◆ **Task details**
The word "more" marks the lines you need; copy each of them from the data.
>>>
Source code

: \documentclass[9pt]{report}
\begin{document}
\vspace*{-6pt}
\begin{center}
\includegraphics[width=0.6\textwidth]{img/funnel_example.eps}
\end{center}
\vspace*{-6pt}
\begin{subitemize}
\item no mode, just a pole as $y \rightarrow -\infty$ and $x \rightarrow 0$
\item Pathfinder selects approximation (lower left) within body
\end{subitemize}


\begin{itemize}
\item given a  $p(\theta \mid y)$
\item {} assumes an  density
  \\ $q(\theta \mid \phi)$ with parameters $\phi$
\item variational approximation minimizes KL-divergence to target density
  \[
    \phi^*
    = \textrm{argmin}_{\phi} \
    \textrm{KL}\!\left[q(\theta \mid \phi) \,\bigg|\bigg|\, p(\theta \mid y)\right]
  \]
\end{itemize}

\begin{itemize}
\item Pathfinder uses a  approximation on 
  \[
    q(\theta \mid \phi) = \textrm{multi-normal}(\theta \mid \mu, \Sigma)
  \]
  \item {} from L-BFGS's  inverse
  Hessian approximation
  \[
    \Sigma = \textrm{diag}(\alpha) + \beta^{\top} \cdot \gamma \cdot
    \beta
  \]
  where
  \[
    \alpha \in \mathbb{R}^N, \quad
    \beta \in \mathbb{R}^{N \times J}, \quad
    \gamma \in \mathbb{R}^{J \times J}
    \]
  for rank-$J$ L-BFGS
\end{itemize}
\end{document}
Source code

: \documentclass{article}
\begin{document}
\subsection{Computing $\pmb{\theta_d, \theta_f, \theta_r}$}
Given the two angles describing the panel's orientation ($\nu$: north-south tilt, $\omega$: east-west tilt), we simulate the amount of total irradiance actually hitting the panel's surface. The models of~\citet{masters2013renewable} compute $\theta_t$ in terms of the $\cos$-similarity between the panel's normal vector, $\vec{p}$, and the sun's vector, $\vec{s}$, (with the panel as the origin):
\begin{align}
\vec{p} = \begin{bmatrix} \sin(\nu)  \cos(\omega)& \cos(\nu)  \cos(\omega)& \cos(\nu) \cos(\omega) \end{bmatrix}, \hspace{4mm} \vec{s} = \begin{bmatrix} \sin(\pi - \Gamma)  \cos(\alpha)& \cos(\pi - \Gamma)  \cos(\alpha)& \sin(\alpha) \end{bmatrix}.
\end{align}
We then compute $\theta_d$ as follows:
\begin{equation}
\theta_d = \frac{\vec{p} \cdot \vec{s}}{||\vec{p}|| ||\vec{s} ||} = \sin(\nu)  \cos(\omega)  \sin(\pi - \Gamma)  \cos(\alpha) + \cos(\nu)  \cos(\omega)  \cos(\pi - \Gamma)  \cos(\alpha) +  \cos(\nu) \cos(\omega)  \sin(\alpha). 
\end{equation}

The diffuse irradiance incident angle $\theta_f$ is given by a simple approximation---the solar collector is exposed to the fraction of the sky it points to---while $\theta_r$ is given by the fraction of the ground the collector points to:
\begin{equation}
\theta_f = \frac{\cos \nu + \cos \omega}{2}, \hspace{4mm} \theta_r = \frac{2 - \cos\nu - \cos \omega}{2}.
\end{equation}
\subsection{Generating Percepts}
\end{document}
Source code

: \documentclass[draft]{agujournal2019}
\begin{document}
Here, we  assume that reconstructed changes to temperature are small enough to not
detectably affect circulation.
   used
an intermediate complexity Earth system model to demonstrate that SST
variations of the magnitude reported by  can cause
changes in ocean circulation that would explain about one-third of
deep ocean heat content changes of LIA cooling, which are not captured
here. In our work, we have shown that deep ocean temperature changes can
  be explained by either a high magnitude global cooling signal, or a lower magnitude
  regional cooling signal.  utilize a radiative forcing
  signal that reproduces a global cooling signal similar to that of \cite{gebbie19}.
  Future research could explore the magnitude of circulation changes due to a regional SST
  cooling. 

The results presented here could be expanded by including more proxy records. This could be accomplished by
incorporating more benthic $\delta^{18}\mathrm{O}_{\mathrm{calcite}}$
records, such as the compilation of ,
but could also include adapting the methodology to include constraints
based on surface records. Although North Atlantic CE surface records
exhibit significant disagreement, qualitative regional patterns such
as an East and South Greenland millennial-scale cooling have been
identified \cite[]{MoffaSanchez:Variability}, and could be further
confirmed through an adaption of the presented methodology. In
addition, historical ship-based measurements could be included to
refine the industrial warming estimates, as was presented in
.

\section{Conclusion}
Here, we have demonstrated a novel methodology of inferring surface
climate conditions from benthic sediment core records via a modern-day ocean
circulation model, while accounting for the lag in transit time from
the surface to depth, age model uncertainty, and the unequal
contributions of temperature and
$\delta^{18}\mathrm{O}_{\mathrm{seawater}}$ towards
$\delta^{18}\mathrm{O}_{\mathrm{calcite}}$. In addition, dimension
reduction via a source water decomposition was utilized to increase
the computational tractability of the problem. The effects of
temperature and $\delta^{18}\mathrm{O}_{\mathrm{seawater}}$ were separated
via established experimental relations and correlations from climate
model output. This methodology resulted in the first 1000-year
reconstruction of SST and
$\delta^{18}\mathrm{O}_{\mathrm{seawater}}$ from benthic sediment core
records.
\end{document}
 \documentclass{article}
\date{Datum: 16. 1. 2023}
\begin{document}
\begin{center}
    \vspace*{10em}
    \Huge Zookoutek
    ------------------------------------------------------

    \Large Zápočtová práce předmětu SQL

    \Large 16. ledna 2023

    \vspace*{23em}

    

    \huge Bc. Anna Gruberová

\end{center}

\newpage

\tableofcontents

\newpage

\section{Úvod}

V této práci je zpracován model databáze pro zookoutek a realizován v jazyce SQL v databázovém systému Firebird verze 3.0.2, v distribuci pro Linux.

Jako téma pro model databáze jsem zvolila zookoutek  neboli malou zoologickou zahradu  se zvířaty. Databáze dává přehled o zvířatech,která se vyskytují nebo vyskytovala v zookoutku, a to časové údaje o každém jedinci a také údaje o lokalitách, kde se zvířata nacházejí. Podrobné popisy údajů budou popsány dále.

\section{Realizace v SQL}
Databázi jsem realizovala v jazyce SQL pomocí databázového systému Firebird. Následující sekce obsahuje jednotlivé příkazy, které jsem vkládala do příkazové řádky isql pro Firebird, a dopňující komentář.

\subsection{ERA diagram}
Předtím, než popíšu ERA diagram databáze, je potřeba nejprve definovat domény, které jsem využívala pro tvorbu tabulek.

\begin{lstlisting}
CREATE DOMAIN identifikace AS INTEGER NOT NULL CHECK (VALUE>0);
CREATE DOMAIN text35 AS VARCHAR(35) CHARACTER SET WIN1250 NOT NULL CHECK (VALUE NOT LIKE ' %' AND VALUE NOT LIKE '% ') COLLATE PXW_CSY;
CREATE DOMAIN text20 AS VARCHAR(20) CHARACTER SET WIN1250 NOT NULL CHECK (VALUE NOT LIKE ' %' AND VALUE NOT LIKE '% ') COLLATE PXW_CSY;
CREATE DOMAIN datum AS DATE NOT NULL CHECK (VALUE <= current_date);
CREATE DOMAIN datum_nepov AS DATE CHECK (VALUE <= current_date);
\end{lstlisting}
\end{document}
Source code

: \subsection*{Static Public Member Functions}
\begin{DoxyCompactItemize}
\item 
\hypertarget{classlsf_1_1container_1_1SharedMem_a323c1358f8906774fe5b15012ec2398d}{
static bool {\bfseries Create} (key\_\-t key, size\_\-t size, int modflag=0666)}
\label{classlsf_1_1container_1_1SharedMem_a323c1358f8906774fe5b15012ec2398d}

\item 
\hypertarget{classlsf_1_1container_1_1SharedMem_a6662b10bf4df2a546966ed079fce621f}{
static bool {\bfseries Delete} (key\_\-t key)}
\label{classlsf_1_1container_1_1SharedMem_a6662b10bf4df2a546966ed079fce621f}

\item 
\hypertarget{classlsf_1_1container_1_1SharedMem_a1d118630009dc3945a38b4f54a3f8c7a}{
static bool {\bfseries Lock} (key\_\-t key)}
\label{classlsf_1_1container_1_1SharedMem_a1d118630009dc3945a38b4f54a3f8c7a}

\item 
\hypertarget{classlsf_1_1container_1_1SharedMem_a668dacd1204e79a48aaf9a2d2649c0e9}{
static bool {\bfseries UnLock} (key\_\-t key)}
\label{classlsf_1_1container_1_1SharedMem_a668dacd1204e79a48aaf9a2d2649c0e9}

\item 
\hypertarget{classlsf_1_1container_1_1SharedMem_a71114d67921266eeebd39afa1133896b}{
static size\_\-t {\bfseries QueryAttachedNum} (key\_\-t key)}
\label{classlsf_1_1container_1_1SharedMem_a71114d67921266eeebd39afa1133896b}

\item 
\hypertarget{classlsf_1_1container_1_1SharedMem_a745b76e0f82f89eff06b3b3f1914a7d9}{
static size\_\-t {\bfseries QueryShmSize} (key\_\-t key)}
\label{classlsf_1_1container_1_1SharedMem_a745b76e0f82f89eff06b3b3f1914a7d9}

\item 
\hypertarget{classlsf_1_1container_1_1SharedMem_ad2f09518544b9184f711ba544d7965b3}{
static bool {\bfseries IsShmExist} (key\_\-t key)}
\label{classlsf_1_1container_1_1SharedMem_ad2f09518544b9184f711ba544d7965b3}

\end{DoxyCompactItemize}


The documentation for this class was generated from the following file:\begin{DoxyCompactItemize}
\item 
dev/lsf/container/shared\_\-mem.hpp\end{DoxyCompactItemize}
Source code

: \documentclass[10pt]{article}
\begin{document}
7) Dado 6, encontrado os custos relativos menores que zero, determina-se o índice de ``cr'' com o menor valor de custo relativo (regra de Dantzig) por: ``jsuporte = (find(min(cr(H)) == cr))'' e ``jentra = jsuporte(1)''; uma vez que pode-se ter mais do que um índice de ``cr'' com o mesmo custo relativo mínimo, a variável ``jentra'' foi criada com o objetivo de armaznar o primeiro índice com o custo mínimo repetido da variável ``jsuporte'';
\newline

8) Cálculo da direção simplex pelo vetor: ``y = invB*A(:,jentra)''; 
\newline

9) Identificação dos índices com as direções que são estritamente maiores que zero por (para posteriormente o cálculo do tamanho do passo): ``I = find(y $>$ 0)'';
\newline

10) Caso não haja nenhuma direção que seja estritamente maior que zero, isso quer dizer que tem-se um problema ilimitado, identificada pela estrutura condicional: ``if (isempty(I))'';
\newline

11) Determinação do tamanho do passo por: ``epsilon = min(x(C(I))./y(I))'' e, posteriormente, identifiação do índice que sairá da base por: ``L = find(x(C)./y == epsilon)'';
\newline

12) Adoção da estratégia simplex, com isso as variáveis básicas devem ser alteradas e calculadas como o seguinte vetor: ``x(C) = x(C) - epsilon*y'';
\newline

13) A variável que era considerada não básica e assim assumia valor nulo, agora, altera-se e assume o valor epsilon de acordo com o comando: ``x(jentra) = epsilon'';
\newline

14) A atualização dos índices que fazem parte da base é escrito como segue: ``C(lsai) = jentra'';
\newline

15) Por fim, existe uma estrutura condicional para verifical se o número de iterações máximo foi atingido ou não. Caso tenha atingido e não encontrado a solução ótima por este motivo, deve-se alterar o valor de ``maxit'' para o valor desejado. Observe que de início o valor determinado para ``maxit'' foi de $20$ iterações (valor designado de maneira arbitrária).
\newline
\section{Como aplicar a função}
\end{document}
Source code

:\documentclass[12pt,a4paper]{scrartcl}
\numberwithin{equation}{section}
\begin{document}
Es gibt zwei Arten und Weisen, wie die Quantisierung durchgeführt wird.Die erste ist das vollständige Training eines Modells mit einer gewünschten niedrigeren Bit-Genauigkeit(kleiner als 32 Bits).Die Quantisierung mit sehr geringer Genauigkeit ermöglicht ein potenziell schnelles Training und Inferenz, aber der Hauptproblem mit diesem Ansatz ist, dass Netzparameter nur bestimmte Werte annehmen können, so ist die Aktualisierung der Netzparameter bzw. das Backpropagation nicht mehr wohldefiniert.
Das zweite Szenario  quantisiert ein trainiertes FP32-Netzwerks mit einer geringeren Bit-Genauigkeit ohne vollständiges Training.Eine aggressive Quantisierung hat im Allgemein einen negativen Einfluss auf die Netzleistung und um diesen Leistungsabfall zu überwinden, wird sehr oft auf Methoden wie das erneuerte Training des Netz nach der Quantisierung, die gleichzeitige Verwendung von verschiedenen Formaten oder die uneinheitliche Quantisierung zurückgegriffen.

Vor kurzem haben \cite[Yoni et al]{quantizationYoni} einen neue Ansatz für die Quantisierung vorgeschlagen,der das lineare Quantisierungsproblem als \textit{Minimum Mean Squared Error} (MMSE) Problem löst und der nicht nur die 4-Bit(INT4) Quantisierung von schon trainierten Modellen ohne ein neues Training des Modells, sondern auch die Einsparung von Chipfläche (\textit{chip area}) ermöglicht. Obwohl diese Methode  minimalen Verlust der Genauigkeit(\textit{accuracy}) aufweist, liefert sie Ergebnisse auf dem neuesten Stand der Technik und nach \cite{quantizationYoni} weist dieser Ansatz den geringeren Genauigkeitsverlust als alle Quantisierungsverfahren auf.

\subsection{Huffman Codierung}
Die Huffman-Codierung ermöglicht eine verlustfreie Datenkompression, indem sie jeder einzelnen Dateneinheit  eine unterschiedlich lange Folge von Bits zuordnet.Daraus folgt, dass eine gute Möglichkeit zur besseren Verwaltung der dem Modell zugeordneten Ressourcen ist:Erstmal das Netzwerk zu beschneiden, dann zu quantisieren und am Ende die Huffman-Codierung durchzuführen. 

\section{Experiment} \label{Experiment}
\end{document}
<<<
◆ **Written answer**
The results presented here could be expanded by including more proxy records. This could be accomplished by
incorporating more benthic $\delta^{18}\mathrm{O}_{\mathrm{calcite}}$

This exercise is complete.